Across the street, the squat structure that was Cooper Union fought with the Third Avenue El for dominance of the sky. A boy and a girl hugged the shadows of the building, walking their way slowly toward the small park and the cluster of winos. There was a mild breeze on the air, a summer breeze that touched the skin with delicate feminine hands. There was a hum on the air, too, the hum of voices on fire escapes, of people crowding the streets, of the day dying as Joey had died.

And over the hum came the wail of a siren, and the winos faded back into the anonymity of the Bowery, blending with the shadows, merging with the pavements and the ancient buildings, turning their backs on the law.

I turned my back, too. I walked away slowly as the siren got louder. I didn't turn for another look. I didn't want another look.

Chink was waiting for me outside the flophouse I'd called home for close to three months.

He was standing in the shadows, and I'd have missed him if he hadn't whispered, "Matt?"

I stopped and peered into the darkened doorway. "Who's that?"

"Me. Chink."

"What is it?"

"You got a minute, Matt?"

"I've got a lifetime. What is it?"

"Joey."

"What about him?"

"You were friends, no?"

I stared into the darkness, trying to see Chink's face. It was rumored that he came originally from Shanghai and that he could speak twelve Chinese dialects. It was also rumored that he'd been a big man in China before he came to the States, that he'd come here because of a woman who'd two-timed him in the old country. That gave us a common bond.

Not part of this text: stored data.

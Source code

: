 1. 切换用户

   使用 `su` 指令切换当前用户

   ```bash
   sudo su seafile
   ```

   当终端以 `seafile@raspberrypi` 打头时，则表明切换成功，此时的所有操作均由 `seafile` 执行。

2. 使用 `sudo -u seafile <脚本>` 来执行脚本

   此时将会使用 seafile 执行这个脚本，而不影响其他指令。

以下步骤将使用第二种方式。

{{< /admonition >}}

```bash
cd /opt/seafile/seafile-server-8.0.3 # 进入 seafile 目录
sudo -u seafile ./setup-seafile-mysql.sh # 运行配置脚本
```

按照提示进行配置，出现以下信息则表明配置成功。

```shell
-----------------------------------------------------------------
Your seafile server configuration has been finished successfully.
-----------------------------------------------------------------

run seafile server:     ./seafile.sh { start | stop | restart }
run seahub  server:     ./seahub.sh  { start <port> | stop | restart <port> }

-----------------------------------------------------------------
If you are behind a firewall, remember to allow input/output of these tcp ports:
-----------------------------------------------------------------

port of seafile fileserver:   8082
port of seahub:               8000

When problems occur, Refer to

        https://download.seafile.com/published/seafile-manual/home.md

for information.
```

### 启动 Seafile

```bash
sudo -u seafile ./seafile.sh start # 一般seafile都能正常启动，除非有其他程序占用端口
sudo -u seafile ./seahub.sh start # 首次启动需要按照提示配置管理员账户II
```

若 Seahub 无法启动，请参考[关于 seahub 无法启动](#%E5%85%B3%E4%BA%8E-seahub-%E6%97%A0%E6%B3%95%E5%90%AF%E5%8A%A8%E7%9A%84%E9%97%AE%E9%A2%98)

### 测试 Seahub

"You were friends, weren't you, Matt?"

"We were friends. So?"

"You know what happened?"

"I know he was killed."

"Do you know why?"

"No." I stepped into the doorway. There was the sickish smell of opium about Chink, overpowering in the small hallway. "Do you?"

"No."

"Then why the hell are you wasting my time?"

"I got an idea, Matt."

"I'm listening."

"Are you interested?"

"What the hell are you driving at, Chink? Spit it out."